Leading up to Election Day, public radio stations across the state are exploring how Texans’ religious beliefs affect the way they’re thinking about voting in November and the greater role of government in general. Want to share a story? Send us a voice memo.
Weeks before the 2020 presidential election, San Antonio Pastor John Hagee warned his 19,000-member Cornerstone Church about the future if "the wrong people” got elected.
“There will be no police force to stop the socialist mob that will come down the street to rob your house. To burn your house. To burn your city. To burn your business. To attack your church. To attack your synagogue,” Hagee said. “Pastors will be sent to jail, just like [what] happens in Russia or China. You think that can’t happen? It’s happening now in America!”
He’s just one of the state’s many influential religious leaders who eagerly jump into the swirling waters of political debate without concern of pushback. Under federal law, churches and nonprofits exempt from taxes are restricted from being involved in political campaigns. But lax enforcement of those rules means that churches — in Texas and across the country — continue to weigh into the political fray more and more, pushing the boundaries of what is allowed.
Churches and political speech
The Johnson Amendment lays out, through the Internal Revenue Service, how churches and nonprofits can navigate political speech and activities. Texas’ own Lyndon B. Johnson, then serving as one of the state’s U.S. senators in Washington, D.C., was the main force behind the 1954 legislation.
According to the IRS’s website, “All section 501(c)(3) organizations are absolutely prohibited from directly or indirectly participating in, or intervening in, any political campaign on behalf of (or in opposition to) any candidate for elective public office.”
Contributions to political campaigns and “public statements of position (verbal or written) made on behalf of the organization in favor of or in opposition to any candidate for public office” are also not allowed.
But today, those limits are taken less and less seriously, according to Eric McDaniel, a government professor at the University of Texas at Austin. He also co-directs the university’s Politics of Race and Ethnicity Lab.

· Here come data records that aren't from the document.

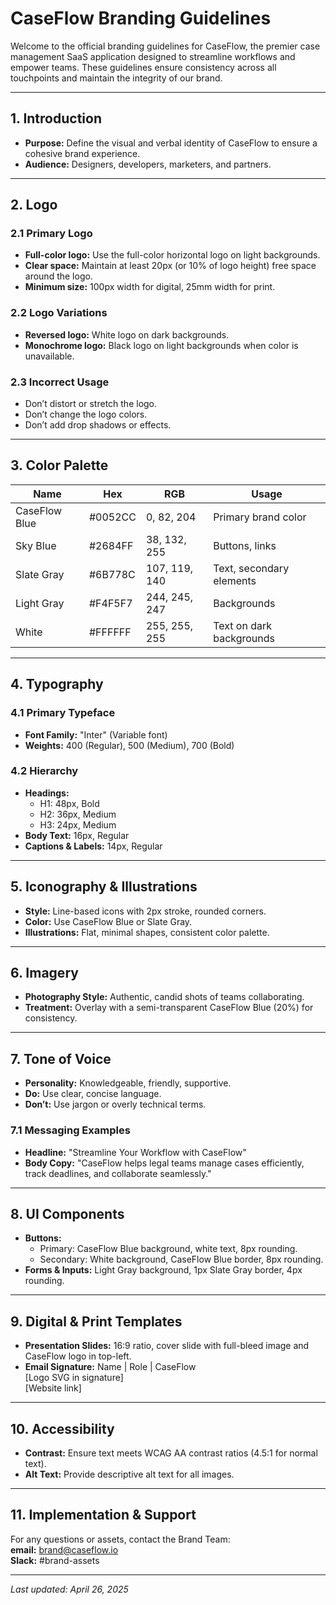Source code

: # CaseFlow Branding Guidelines

Welcome to the official branding guidelines for CaseFlow, the premier case management SaaS application designed to streamline workflows and empower teams. These guidelines ensure consistency across all touchpoints and maintain the integrity of our brand.

---

## 1. Introduction

- **Purpose:** Define the visual and verbal identity of CaseFlow to ensure a cohesive brand experience.
- **Audience:** Designers, developers, marketers, and partners.

---

## 2. Logo

### 2.1 Primary Logo

- **Full-color logo:** Use the full-color horizontal logo on light backgrounds.
- **Clear space:** Maintain at least 20px (or 10% of logo height) free space around the logo.
- **Minimum size:** 100px width for digital, 25mm width for print.

### 2.2 Logo Variations

- **Reversed logo:** White logo on dark backgrounds.
- **Monochrome logo:** Black logo on light backgrounds when color is unavailable.

### 2.3 Incorrect Usage

- Don’t distort or stretch the logo.
- Don’t change the logo colors.
- Don’t add drop shadows or effects.

---

## 3. Color Palette

| Name          | Hex     | RGB           | Usage                    |
| ------------- | ------- | ------------- | ------------------------ |
| CaseFlow Blue | #0052CC | 0, 82, 204    | Primary brand color      |
| Sky Blue      | #2684FF | 38, 132, 255  | Buttons, links           |
| Slate Gray    | #6B778C | 107, 119, 140 | Text, secondary elements |
| Light Gray    | #F4F5F7 | 244, 245, 247 | Backgrounds              |
| White         | #FFFFFF | 255, 255, 255 | Text on dark backgrounds |

---

## 4. Typography

### 4.1 Primary Typeface

- **Font Family:** "Inter" (Variable font)
- **Weights:** 400 (Regular), 500 (Medium), 700 (Bold)

### 4.2 Hierarchy

- **Headings:**
  - H1: 48px, Bold
  - H2: 36px, Medium
  - H3: 24px, Medium
- **Body Text:** 16px, Regular
- **Captions & Labels:** 14px, Regular

---

## 5. Iconography & Illustrations

- **Style:** Line-based icons with 2px stroke, rounded corners.
- **Color:** Use CaseFlow Blue or Slate Gray.
- **Illustrations:** Flat, minimal shapes, consistent color palette.

---

## 6. Imagery

- **Photography Style:** Authentic, candid shots of teams collaborating.
- **Treatment:** Overlay with a semi-transparent CaseFlow Blue (20%) for consistency.

---

## 7. Tone of Voice

- **Personality:** Knowledgeable, friendly, supportive.
- **Do:** Use clear, concise language.
- **Don’t:** Use jargon or overly technical terms.

### 7.1 Messaging Examples

- **Headline:** "Streamline Your Workflow with CaseFlow"
- **Body Copy:** "CaseFlow helps legal teams manage cases efficiently, track deadlines, and collaborate seamlessly."

---

## 8. UI Components

- **Buttons:**
  - Primary: CaseFlow Blue background, white text, 8px rounding.
  - Secondary: White background, CaseFlow Blue border, 8px rounding.
- **Forms & Inputs:** Light Gray background, 1px Slate Gray border, 4px rounding.

---

## 9. Digital & Print Templates

- **Presentation Slides:** 16:9 ratio, cover slide with full-bleed image and CaseFlow logo in top-left.
- **Email Signature:** Name | Role | CaseFlow  
  [Logo SVG in signature]  
  [Website link]

---

## 10. Accessibility

- **Contrast:** Ensure text meets WCAG AA contrast ratios (4.5:1 for normal text).
- **Alt Text:** Provide descriptive alt text for all images.

---

## 11. Implementation & Support

For any questions or assets, contact the Brand Team:  
**email:** brand@caseflow.io  
**Slack:** #brand-assets

---

_Last updated: April 26, 2025_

“You're seeing churches are now challenging [the limits], and a lot of that is really based around the fact that churches realize that if somebody goes after them, that's not politically viable," McDaniel said.
That trend was amplified, in part, by former President Donald Trump. Just weeks after he was sworn in as president, Trump told attendees at the 2017 National Prayer Breakfast that he planned to do away with the Johnson Amendment.

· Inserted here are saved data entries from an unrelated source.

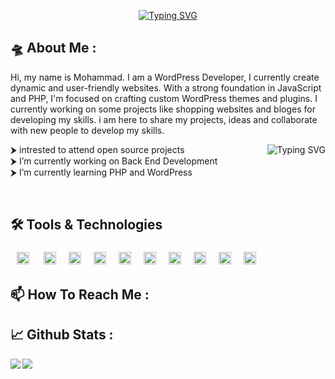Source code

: <p align="center">
    <a href="https://github.com/mrjahan01"><img src="https://readme-typing-svg.demolab.com?font=Nunito&duration=2000&pause=300&multiline=true&height=100&lines=Mohammad+Reza;Software+Engineering+Student;BackEnd+%7C+PHP+%7C+WordPress+" alt="Typing SVG" /></a>
</p>

## 🛸 About Me :
Hi, my name is Mohammad. I am a WordPress Developer, I currently create dynamic and user-friendly websites. With a strong foundation in JavaScript and PHP, I'm focused on crafting custom WordPress themes and plugins.
I currently working on some projects like shopping websites and bloges for developing my skills.
i am here to share my projects, ideas and collaborate with new people to develop my skills.

<a href="https://github.com/mrjahan01"><img align="right" src="https://readme-typing-svg.demolab.com?font=Fira+Code&size=10&duration=1000&pause=1000&color=F7821F&multiline=true&repeat=false&width=300&height=100&lines=&nbsp;&nbsp;__&nbsp;&nbsp;__&nbsp;&nbsp;&nbsp;&nbsp;&nbsp;&nbsp;&nbsp;&nbsp;&nbsp;&nbsp;&nbsp;&nbsp;&nbsp;_&nbsp;&nbsp;&nbsp;&nbsp;&nbsp;&nbsp;&nbsp;_&nbsp;&nbsp;&nbsp;&nbsp;&nbsp;&nbsp;&nbsp;&nbsp;&nbsp;&nbsp;&nbsp;&nbsp;&nbsp;&nbsp;&nbsp;&nbsp;&nbsp;;&nbsp;%7C&nbsp;&nbsp;%5C%2F&nbsp;&nbsp;%7C&nbsp;&nbsp;&nbsp;&nbsp;&nbsp;&nbsp;&nbsp;&nbsp;&nbsp;&nbsp;&nbsp;%7C&nbsp;%7C&nbsp;&nbsp;&nbsp;&nbsp;&nbsp;%7C&nbsp;%7C&nbsp;&nbsp;&nbsp;&nbsp;&nbsp;&nbsp;&nbsp;&nbsp;&nbsp;&nbsp;&nbsp;&nbsp;&nbsp;&nbsp;&nbsp;&nbsp;;&nbsp;%7C&nbsp;%5C&nbsp;&nbsp;%2F&nbsp;%7C_&nbsp;__&nbsp;&nbsp;&nbsp;&nbsp;&nbsp;&nbsp;&nbsp;%7C&nbsp;%7C&nbsp;__&nbsp;_%7C&nbsp;%7C__&nbsp;&nbsp;&nbsp;__&nbsp;_&nbsp;_&nbsp;__&nbsp;&nbsp;;&nbsp;%7C&nbsp;%7C%5C%2F%7C&nbsp;%7C&nbsp;'__%7C&nbsp;&nbsp;_&nbsp;&nbsp;&nbsp;%7C&nbsp;%7C%2F&nbsp;_%60&nbsp;%7C&nbsp;'_&nbsp;%5C&nbsp;%2F&nbsp;_%60&nbsp;%7C&nbsp;'_&nbsp;%5C&nbsp;;&nbsp;%7C&nbsp;%7C&nbsp;&nbsp;%7C&nbsp;%7C&nbsp;%7C&nbsp;&nbsp;&nbsp;&nbsp;%7C&nbsp;%7C__%7C&nbsp;%7C&nbsp;(_%7C&nbsp;%7C&nbsp;%7C&nbsp;%7C&nbsp;%7C&nbsp;(_%7C&nbsp;%7C&nbsp;%7C&nbsp;%7C&nbsp;%7C;&nbsp;%7C_%7C&nbsp;&nbsp;%7C_%7C_%7C&nbsp;&nbsp;&nbsp;&nbsp;&nbsp;%5C____%2F&nbsp;%5C__%2C_%7C_%7C&nbsp;%7C_%7C%5C__%2C_%7C_%7C&nbsp;%7C_%7C" alt="Typing SVG" /></a>

<p align="left">

⮞ intrested to attend open source projects
<br>
⮞ I’m currently working on Back End Development
<br>
⮞ I’m currently learning PHP and WordPress

</p>
<br>

## 🛠 Tools & Technologies

<img align="left" style="padding:5px 10px; height:20px" alt="GoLang" src="https://img.shields.io/badge/HTML5-%23E34F26?style=%20flat-square&logo=HTML5&logoColor=white"/>

<img align="left" style="margin:5px 10px; height:20px" alt="Postgres" src="https://img.shields.io/badge/CSS3-%231572B6?style=%20flat-square&logo=CSS3&logoColor=white"/>

<img align="left" style="margin:5px 10px; height:20px" alt="Express.js" src="https://img.shields.io/badge/JavaScript-%23F7DF1E?style=%20flat-square&logo=JavaScript&logoColor=%23000"/>

<img align="left" style="margin:5px 10px; height:20px" alt="MongoDB" src ="https://img.shields.io/badge/jQuery-%230769AD?style=%20flat-square&logo=jQuery&logoColor=white"/>

<img align="left" style="margin:5px 10px; height:20px" alt="Redis" src="https://img.shields.io/badge/Bootstrap-%237952B3?style=%20flat-square&logo=Bootstrap&logoColor=white"/>

<img align="left" style="margin:5px 10px; height:20px" src="https://img.shields.io/badge/PHP-%23777BB4?logo=PHP&logoColor=white"/>
  
<img align="left" style="margin:5px 10px; height:20px" alt="Redis" src="https://img.shields.io/badge/MySQL-%234479A1?style=%20flat-square&logo=MySQL&logoColor=white"/>

<img align="left" style="margin:5px 10px; height:20px" alt="MySQL" src="https://img.shields.io/badge/WordPress-%2321759B?style=%20flat-square&logo=WordPress&logoColor=white"/>

<img align="left" style="margin:5px 10px; height:20px" alt="Redis" src="https://img.shields.io/badge/Git-%23F05032?style=%20flat-square&logo=Git&logoColor=white"/>

<img style="margin:5px 10px; height:20px" alt="Redis" src="https://img.shields.io/badge/GitHub-%23181717?style=%20flat-square&logo=GitHub&logoColor=white"/>

## 📫 How To Reach Me :

<!--I like to connecting with diffrent people so let's collaborate and bring your WordPress ideas to life.-->

<!-- <a href = "mailto:jahanbmrz0045@gmail.com"><img width="70px" src="https://img.shields.io/badge/-Gmail-%23E34F50?style=%20flat-square&logo=gmail&logoColor=white"></a> -->

## 📈 Github Stats :

<a href="https://github.com/mrjahan01"><img align="left" src="https://github-readme-stats.vercel.app/api?username=mrjahan01&show_icons=true&theme=tokyonight&hide_border=true"/></a>

<a href="https://github.com/mrjahan01"><img align="left"  src="https://github-readme-stats.vercel.app/api/top-langs/?username=mrjahan01&layout=compact&theme=tokyonight&hide_border=true"/></a>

A 2022 Texas Tribune/ProPublica investigation into churches’ political speech found at least 20 across the country, including many in Texas, violated the law during the 2020 election and 2022 midterms.
“At one point, churches fretted over losing their tax-exempt status for even unintentional missteps. But the IRS has largely abdicated its enforcement responsibilities as churches have become more brazen,” the Texas Tribune reported. To be clear, federal law doesn’t prohibit all types of political speech. “The law is fairly narrow in scope. Nonpartisan voter education activities and church-organized voter registration drives are legal. Pastors are free to preach on social and political issues of concern,” reported NPR.

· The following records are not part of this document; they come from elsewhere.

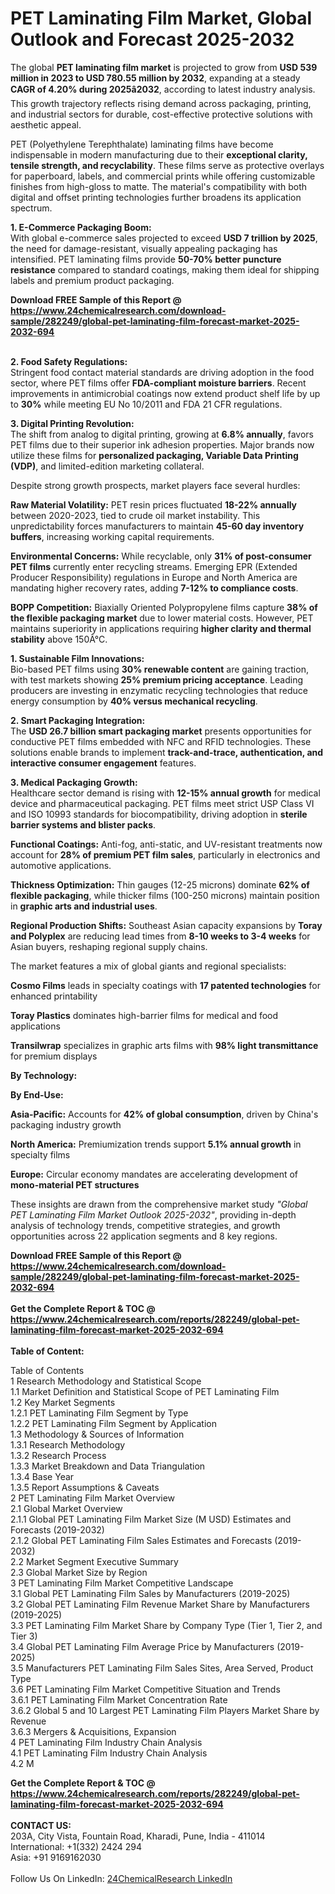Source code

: <h1>PET Laminating Film Market, Global Outlook and Forecast 2025-2032</h1><p>The global <strong>PET laminating film market</strong> is projected to grow from <strong>USD 539 million in 2023 to USD 780.55 million by 2032</strong>, expanding at a steady <strong>CAGR of 4.20% during 2025â2032</strong>, according to latest industry analysis. This growth trajectory reflects rising demand across packaging, printing, and industrial sectors for durable, cost-effective protective solutions with aesthetic appeal.</p><p>PET (Polyethylene Terephthalate) laminating films have become indispensable in modern manufacturing due to their <strong>exceptional clarity, tensile strength, and recyclability</strong>. These films serve as protective overlays for paperboard, labels, and commercial prints while offering customizable finishes from high-gloss to matte. The material's compatibility with both digital and offset printing technologies further broadens its application spectrum.</p><p><strong>1. E-Commerce Packaging Boom:</strong><br>
With global e-commerce sales projected to exceed <strong>USD 7 trillion by 2025</strong>, the need for damage-resistant, visually appealing packaging has intensified. PET laminating films provide <strong>50-70% better puncture resistance</strong> compared to standard coatings, making them ideal for shipping labels and premium product packaging.</p><div><b>Download FREE Sample of this Report @ 
            <a href="https://www.24chemicalresearch.com/download-sample/282249/global-pet-laminating-film-forecast-market-2025-2032-694">
            https://www.24chemicalresearch.com/download-sample/282249/global-pet-laminating-film-forecast-market-2025-2032-694</a></b></div><br><p><strong>2. Food Safety Regulations:</strong><br>
Stringent food contact material standards are driving adoption in the food sector, where PET films offer <strong>FDA-compliant moisture barriers</strong>. Recent improvements in antimicrobial coatings now extend product shelf life by up to <strong>30%</strong> while meeting EU No 10/2011 and FDA 21 CFR regulations.</p><p><strong>3. Digital Printing Revolution:</strong><br>
The shift from analog to digital printing, growing at <strong>6.8% annually</strong>, favors PET films due to their superior ink adhesion properties. Major brands now utilize these films for <strong>personalized packaging, Variable Data Printing (VDP)</strong>, and limited-edition marketing collateral.</p><p>Despite strong growth prospects, market players face several hurdles:</p><p><strong>Raw Material Volatility:</strong> PET resin prices fluctuated <strong>18-22% annually</strong> between 2020-2023, tied to crude oil market instability. This unpredictability forces manufacturers to maintain <strong>45-60 day inventory buffers</strong>, increasing working capital requirements.</p><p><strong>Environmental Concerns:</strong> While recyclable, only <strong>31% of post-consumer PET films</strong> currently enter recycling streams. Emerging EPR (Extended Producer Responsibility) regulations in Europe and North America are mandating higher recovery rates, adding <strong>7-12% to compliance costs</strong>.</p><p><strong>BOPP Competition:</strong> Biaxially Oriented Polypropylene films capture <strong>38% of the flexible packaging market</strong> due to lower material costs. However, PET maintains superiority in applications requiring <strong>higher clarity and thermal stability</strong> above 150Â°C.</p><p><strong>1. Sustainable Film Innovations:</strong><br>
Bio-based PET films using <strong>30% renewable content</strong> are gaining traction, with test markets showing <strong>25% premium pricing acceptance</strong>. Leading producers are investing in enzymatic recycling technologies that reduce energy consumption by <strong>40% versus mechanical recycling</strong>.</p><p><strong>2. Smart Packaging Integration:</strong><br>
The <strong>USD 26.7 billion smart packaging market</strong> presents opportunities for conductive PET films embedded with NFC and RFID technologies. These solutions enable brands to implement <strong>track-and-trace, authentication, and interactive consumer engagement</strong> features.</p><p><strong>3. Medical Packaging Growth:</strong><br>
Healthcare sector demand is rising with <strong>12-15% annual growth</strong> for medical device and pharmaceutical packaging. PET films meet strict USP Class VI and ISO 10993 standards for biocompatibility, driving adoption in <strong>sterile barrier systems and blister packs</strong>.</p><p><strong>Functional Coatings:</strong> Anti-fog, anti-static, and UV-resistant treatments now account for <strong>28% of premium PET film sales</strong>, particularly in electronics and automotive applications.</p><p><strong>Thickness Optimization:</strong> Thin gauges (12-25 microns) dominate <strong>62% of flexible packaging</strong>, while thicker films (100-250 microns) maintain position in <strong>graphic arts and industrial uses</strong>.</p><p><strong>Regional Production Shifts:</strong> Southeast Asian capacity expansions by <strong>Toray and Polyplex</strong> are reducing lead times from <strong>8-10 weeks to 3-4 weeks</strong> for Asian buyers, reshaping regional supply chains.</p><p>The market features a mix of global giants and regional specialists:</p><p><strong>Cosmo Films</strong> leads in specialty coatings with <strong>17 patented technologies</strong> for enhanced printability</p><p><strong>Toray Plastics</strong> dominates high-barrier films for medical and food applications</p><p><strong>Transilwrap</strong> specializes in graphic arts films with <strong>98% light transmittance</strong> for premium displays</p><p><strong>By Technology:</strong></p><p><strong>By End-Use:</strong></p><p><strong>Asia-Pacific:</strong> Accounts for <strong>42% of global consumption</strong>, driven by China's packaging industry growth</p><p><strong>North America:</strong> Premiumization trends support <strong>5.1% annual growth</strong> in specialty films</p><p><strong>Europe:</strong> Circular economy mandates are accelerating development of <strong>mono-material PET structures</strong></p><p>These insights are drawn from the comprehensive market study <em>"Global PET Laminating Film Market Outlook 2025-2032"</em>, providing in-depth analysis of technology trends, competitive strategies, and growth opportunities across 22 application segments and 8 key regions.</p><div><b>Download FREE Sample of this Report @ 
            <a href="https://www.24chemicalresearch.com/download-sample/282249/global-pet-laminating-film-forecast-market-2025-2032-694">
            https://www.24chemicalresearch.com/download-sample/282249/global-pet-laminating-film-forecast-market-2025-2032-694</a></b></div><br><div><b>Get the Complete Report & TOC @ 
            <a href="https://www.24chemicalresearch.com/reports/282249/global-pet-laminating-film-forecast-market-2025-2032-694">
            https://www.24chemicalresearch.com/reports/282249/global-pet-laminating-film-forecast-market-2025-2032-694</a></b></div><br>
            <b>Table of Content:</b><p>Table of Contents<br />
1 Research Methodology and Statistical Scope<br />
1.1 Market Definition and Statistical Scope of PET Laminating Film<br />
1.2 Key Market Segments<br />
1.2.1 PET Laminating Film Segment by Type<br />
1.2.2 PET Laminating Film Segment by Application<br />
1.3 Methodology & Sources of Information<br />
1.3.1 Research Methodology<br />
1.3.2 Research Process<br />
1.3.3 Market Breakdown and Data Triangulation<br />
1.3.4 Base Year<br />
1.3.5 Report Assumptions & Caveats<br />
2 PET Laminating Film Market Overview<br />
2.1 Global Market Overview<br />
2.1.1 Global PET Laminating Film Market Size (M USD) Estimates and Forecasts (2019-2032)<br />
2.1.2 Global PET Laminating Film Sales Estimates and Forecasts (2019-2032)<br />
2.2 Market Segment Executive Summary<br />
2.3 Global Market Size by Region<br />
3 PET Laminating Film Market Competitive Landscape<br />
3.1 Global PET Laminating Film Sales by Manufacturers (2019-2025)<br />
3.2 Global PET Laminating Film Revenue Market Share by Manufacturers (2019-2025)<br />
3.3 PET Laminating Film Market Share by Company Type (Tier 1, Tier 2, and Tier 3)<br />
3.4 Global PET Laminating Film Average Price by Manufacturers (2019-2025)<br />
3.5 Manufacturers PET Laminating Film Sales Sites, Area Served, Product Type<br />
3.6 PET Laminating Film Market Competitive Situation and Trends<br />
3.6.1 PET Laminating Film Market Concentration Rate<br />
3.6.2 Global 5 and 10 Largest PET Laminating Film Players Market Share by Revenue<br />
3.6.3 Mergers & Acquisitions, Expansion<br />
4 PET Laminating Film Industry Chain Analysis<br />
4.1 PET Laminating Film Industry Chain Analysis<br />
4.2 M</p><div><b>Get the Complete Report & TOC @ 
            <a href="https://www.24chemicalresearch.com/reports/282249/global-pet-laminating-film-forecast-market-2025-2032-694">
            https://www.24chemicalresearch.com/reports/282249/global-pet-laminating-film-forecast-market-2025-2032-694</a></b></div><br><b>CONTACT US:</b><br>
            203A, City Vista, Fountain Road, Kharadi, Pune, India - 411014<br>
            International: +1(332) 2424 294<br>
            Asia: +91 9169162030 <br><br>
            Follow Us On LinkedIn: <a href="https://www.linkedin.com/company/24chemicalresearch/">24ChemicalResearch LinkedIn</a>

The separation of church and state
The United States might have been founded on the idea that the church and state should be separate. But that concept is not explicitly stated in the U.S. Constitution.
McDaniel said that what citizens understand as the separation of church and state comes from the First Amendment, specifically: “Congress shall make no law respecting an establishment of religion, or prohibiting the free exercise thereof.”
“We've interpreted it as this separation that we will not have a state-sanctioned church. Therefore, the church will not dictate to the state, and the state will not dictate to the church,” he said.
To understand why the founding fathers wrote what they wrote, McDaniel said it’s important to remember what they were rebelling against.
“One of the concerns about the separation of church and state is that you did not want to have a state-sanctioned religion, such as what you saw in the Church of England, where your taxes automatically went to that church to fund that church,” he said.
But why hasn’t the modern U.S. government tried to rein in partisan churches? McDaniel blamed optics.
“They may be breaking the law,” he said, but church leaders know that “going after a church is not going to be well received.”